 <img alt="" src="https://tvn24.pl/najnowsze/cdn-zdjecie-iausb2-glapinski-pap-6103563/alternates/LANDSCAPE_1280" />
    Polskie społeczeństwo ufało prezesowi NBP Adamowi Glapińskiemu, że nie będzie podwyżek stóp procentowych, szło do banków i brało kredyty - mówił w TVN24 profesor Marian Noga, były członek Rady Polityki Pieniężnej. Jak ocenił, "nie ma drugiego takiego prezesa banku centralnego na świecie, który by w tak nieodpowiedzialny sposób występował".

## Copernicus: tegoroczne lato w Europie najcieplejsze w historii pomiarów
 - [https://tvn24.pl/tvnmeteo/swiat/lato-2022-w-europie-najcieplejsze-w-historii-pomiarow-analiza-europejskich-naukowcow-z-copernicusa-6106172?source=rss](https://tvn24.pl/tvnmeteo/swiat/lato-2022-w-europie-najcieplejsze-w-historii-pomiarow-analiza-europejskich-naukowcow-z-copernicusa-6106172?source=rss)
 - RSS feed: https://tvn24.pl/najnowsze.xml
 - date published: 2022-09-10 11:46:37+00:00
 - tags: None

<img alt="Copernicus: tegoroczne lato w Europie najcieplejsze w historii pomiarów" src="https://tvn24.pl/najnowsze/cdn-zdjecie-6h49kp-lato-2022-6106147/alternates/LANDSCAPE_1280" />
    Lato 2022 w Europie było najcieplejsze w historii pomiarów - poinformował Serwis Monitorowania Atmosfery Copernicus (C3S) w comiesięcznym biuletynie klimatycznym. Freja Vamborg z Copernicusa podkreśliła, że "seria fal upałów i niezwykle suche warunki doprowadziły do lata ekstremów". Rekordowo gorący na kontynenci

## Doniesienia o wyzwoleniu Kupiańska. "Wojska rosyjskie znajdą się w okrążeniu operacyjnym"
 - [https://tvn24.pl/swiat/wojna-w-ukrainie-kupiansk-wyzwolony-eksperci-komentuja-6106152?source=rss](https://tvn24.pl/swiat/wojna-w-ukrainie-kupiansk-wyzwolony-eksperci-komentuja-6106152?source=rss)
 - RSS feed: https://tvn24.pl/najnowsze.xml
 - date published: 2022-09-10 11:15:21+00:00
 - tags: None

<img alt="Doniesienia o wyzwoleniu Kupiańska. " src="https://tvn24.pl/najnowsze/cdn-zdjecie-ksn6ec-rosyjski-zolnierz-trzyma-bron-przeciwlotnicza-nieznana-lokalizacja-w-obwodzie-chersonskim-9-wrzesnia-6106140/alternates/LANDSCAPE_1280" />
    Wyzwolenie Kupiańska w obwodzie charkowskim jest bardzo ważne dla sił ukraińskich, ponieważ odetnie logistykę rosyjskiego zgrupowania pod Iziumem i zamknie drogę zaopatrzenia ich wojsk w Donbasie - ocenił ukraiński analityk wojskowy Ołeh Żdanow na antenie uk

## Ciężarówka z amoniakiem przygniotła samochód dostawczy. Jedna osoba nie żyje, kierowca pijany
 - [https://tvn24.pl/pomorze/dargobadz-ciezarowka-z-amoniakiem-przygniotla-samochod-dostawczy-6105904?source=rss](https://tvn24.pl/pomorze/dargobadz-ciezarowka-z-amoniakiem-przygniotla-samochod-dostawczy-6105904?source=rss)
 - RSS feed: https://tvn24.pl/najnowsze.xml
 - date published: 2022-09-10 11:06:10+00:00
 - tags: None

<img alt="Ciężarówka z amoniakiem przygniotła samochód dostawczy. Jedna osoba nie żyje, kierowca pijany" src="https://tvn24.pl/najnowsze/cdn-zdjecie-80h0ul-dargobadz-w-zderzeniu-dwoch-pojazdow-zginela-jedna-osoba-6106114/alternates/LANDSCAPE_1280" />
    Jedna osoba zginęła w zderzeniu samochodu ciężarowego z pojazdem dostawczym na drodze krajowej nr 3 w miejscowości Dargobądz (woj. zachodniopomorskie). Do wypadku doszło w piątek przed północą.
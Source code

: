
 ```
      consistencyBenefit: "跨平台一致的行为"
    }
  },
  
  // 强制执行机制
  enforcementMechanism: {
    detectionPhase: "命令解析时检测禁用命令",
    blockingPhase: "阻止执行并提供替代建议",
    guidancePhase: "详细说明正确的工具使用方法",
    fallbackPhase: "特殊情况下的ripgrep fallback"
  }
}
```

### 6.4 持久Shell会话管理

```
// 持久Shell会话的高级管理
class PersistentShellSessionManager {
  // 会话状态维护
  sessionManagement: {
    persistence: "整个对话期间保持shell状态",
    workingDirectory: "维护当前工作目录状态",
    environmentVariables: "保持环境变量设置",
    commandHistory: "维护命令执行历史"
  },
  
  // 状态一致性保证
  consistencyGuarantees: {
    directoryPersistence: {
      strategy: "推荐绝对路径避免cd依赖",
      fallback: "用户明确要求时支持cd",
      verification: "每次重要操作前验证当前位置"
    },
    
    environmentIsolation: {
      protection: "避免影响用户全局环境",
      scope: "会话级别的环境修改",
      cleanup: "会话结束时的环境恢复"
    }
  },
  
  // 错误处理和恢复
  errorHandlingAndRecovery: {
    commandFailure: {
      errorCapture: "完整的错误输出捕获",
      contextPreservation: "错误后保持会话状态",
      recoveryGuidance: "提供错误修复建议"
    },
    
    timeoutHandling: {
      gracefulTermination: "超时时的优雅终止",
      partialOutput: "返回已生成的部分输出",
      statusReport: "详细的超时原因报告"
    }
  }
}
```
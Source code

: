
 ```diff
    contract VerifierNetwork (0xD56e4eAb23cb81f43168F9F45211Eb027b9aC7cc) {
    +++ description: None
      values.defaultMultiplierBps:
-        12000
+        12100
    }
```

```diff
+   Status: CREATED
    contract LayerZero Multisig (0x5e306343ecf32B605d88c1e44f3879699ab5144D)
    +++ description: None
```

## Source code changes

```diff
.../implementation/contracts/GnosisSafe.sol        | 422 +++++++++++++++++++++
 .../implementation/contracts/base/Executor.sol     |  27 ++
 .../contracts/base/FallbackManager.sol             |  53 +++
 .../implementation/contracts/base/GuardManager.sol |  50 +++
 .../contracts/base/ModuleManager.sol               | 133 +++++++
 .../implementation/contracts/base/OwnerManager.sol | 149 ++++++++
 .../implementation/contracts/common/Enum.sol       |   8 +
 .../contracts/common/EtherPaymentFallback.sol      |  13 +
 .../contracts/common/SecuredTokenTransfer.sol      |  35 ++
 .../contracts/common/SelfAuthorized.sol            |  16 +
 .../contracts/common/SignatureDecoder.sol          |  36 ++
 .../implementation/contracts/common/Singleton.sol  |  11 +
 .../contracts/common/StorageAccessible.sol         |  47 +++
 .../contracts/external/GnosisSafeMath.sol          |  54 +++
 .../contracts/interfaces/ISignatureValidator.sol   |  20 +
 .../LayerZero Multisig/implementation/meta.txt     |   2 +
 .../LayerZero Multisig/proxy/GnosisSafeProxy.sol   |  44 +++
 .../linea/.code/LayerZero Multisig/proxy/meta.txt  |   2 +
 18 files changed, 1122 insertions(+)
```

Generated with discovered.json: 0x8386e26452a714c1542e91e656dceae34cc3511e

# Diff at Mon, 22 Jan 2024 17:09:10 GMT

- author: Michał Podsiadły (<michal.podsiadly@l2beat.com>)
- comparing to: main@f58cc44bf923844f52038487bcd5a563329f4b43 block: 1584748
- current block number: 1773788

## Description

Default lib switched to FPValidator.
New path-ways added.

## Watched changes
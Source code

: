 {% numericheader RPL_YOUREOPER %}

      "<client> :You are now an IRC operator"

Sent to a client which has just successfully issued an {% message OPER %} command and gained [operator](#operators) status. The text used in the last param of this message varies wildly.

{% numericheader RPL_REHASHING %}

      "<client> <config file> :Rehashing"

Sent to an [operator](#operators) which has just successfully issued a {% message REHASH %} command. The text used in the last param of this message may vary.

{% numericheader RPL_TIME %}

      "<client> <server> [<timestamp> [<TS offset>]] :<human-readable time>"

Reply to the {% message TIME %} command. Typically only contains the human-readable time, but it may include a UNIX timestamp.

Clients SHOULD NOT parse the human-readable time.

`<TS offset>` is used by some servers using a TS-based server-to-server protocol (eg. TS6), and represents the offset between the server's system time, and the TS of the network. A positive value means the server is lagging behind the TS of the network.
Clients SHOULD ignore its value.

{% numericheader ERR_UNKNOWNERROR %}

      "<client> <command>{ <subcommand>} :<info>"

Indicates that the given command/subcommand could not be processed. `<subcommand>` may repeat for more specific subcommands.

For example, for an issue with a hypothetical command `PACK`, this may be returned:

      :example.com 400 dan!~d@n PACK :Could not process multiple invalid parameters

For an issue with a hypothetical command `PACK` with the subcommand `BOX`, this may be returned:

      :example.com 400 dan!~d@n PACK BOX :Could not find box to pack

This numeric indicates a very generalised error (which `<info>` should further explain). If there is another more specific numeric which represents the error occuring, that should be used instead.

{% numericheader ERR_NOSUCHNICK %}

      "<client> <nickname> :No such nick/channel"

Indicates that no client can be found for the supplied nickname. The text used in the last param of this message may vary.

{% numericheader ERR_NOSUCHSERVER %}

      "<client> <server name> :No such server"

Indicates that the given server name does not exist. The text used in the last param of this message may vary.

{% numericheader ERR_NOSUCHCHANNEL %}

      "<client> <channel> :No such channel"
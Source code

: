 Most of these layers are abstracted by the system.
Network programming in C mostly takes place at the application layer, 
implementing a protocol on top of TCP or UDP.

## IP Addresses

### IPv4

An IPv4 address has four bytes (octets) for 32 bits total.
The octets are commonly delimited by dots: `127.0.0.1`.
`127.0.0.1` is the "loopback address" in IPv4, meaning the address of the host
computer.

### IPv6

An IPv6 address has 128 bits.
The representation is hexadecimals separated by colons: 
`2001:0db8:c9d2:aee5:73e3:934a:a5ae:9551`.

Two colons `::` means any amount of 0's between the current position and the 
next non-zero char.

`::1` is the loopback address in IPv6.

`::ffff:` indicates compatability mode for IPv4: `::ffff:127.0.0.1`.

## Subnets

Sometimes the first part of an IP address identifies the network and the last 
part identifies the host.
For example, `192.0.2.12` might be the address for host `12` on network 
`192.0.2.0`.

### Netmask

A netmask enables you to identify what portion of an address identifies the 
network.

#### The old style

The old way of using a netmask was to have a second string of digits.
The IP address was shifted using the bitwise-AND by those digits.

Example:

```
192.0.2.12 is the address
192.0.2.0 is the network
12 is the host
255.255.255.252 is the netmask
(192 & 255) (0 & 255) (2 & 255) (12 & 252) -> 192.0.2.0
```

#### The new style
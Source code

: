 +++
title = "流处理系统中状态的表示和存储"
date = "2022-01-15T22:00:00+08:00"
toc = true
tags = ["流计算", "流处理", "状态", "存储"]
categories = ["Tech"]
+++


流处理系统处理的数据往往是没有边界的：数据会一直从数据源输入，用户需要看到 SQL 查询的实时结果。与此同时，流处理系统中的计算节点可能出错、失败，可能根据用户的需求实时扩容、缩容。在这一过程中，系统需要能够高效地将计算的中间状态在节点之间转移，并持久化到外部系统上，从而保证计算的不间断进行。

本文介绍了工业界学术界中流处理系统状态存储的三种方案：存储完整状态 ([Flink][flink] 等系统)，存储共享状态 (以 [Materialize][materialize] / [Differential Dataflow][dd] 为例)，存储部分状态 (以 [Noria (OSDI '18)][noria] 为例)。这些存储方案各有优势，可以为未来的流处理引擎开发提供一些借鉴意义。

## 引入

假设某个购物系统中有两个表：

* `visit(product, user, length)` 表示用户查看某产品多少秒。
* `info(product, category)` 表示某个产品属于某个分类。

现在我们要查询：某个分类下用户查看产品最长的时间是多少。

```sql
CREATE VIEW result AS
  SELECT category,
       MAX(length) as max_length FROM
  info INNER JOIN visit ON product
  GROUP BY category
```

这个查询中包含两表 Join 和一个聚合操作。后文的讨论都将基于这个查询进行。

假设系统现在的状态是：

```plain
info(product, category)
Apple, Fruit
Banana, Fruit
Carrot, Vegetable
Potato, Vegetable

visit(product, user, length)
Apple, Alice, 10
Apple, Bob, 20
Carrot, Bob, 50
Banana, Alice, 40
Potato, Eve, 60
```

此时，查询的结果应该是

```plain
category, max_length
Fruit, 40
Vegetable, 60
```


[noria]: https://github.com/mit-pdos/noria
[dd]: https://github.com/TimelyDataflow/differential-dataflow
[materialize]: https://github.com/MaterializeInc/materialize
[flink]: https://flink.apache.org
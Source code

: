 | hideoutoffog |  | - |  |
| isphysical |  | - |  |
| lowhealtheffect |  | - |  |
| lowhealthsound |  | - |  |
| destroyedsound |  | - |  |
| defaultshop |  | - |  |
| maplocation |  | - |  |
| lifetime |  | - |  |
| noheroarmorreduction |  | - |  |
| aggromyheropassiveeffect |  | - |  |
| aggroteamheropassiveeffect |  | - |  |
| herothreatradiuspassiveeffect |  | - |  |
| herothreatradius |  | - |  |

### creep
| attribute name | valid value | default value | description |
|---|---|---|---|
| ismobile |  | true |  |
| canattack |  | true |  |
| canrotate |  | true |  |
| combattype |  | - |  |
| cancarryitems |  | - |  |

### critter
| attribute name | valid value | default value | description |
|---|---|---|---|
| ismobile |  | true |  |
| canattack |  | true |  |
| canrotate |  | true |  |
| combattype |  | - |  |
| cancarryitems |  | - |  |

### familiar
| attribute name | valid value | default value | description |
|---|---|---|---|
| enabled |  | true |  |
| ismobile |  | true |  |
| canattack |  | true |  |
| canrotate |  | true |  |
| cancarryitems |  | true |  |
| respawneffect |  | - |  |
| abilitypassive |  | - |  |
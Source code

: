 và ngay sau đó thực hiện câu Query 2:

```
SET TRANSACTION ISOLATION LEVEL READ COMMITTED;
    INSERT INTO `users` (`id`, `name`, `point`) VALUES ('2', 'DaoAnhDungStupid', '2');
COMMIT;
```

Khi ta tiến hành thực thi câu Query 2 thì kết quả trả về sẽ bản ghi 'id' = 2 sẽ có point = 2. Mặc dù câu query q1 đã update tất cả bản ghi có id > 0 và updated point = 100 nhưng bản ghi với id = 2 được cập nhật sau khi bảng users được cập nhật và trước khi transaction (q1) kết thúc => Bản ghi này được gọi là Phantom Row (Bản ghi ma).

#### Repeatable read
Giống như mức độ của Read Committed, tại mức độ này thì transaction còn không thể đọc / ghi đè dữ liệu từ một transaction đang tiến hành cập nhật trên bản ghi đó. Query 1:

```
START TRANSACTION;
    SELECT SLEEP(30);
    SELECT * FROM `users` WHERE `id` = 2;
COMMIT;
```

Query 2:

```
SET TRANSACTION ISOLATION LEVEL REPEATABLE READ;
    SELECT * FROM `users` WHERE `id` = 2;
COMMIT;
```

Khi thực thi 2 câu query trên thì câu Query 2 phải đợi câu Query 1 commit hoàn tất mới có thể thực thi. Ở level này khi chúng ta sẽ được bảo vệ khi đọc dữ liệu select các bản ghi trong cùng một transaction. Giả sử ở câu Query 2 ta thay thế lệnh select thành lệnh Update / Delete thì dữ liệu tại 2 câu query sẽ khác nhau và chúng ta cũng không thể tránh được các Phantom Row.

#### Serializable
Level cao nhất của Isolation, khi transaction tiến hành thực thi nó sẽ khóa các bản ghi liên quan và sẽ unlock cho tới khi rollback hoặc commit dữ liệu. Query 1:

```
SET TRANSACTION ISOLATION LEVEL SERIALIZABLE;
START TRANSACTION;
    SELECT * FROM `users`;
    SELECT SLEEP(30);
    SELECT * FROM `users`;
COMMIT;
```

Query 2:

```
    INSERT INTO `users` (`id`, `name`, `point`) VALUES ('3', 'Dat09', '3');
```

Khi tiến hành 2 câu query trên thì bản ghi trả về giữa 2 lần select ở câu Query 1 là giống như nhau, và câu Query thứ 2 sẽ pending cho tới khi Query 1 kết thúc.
—————
- **Prompt**
Copy exactly the lines running from the one that holds "và ngay sau" to the last line of the listing above. Include both of those lines.

- **Output below**
: và ngay sau đó thực hiện câu Query 2:

```
SET TRANSACTION ISOLATION LEVEL READ COMMITTED;
    INSERT INTO `users` (`id`, `name`, `point`) VALUES ('2', 'DaoAnhDungStupid', '2');
COMMIT;
```

Khi ta tiến hành thực thi câu Query 2 thì kết quả trả về sẽ bản ghi 'id' = 2 sẽ có point = 2. Mặc dù câu query q1 đã update tất cả bản ghi có id > 0 và updated point = 100 nhưng bản ghi với id = 2 được cập nhật sau khi bảng users được cập nhật và trước khi transaction (q1) kết thúc => Bản ghi này được gọi là Phantom Row (Bản ghi ma).

#### Repeatable read
Giống như mức độ của Read Committed, tại mức độ này thì transaction còn không thể đọc / ghi đè dữ liệu từ một transaction đang tiến hành cập nhật trên bản ghi đó. Query 1:

```
START TRANSACTION;
    SELECT SLEEP(30);
    SELECT * FROM `users` WHERE `id` = 2;
COMMIT;
```

Query 2:

```
SET TRANSACTION ISOLATION LEVEL REPEATABLE READ;
    SELECT * FROM `users` WHERE `id` = 2;
COMMIT;
```

Khi thực thi 2 câu query trên thì câu Query 2 phải đợi câu Query 1 commit hoàn tất mới có thể thực thi. Ở level này khi chúng ta sẽ được bảo vệ khi đọc dữ liệu select các bản ghi trong cùng một transaction. Giả sử ở câu Query 2 ta thay thế lệnh select thành lệnh Update / Delete thì dữ liệu tại 2 câu query sẽ khác nhau và chúng ta cũng không thể tránh được các Phantom Row.

#### Serializable
Level cao nhất của Isolation, khi transaction tiến hành thực thi nó sẽ khóa các bản ghi liên quan và sẽ unlock cho tới khi rollback hoặc commit dữ liệu. Query 1:

```
SET TRANSACTION ISOLATION LEVEL SERIALIZABLE;
START TRANSACTION;
    SELECT * FROM `users`;
    SELECT SLEEP(30);
    SELECT * FROM `users`;
COMMIT;
```

Query 2:

```
    INSERT INTO `users` (`id`, `name`, `point`) VALUES ('3', 'Dat09', '3');
```

Khi tiến hành 2 câu query trên thì bản ghi trả về giữa 2 lần select ở câu Query 1 là giống như nhau, và câu Query thứ 2 sẽ pending cho tới khi Query 1 kết thúc.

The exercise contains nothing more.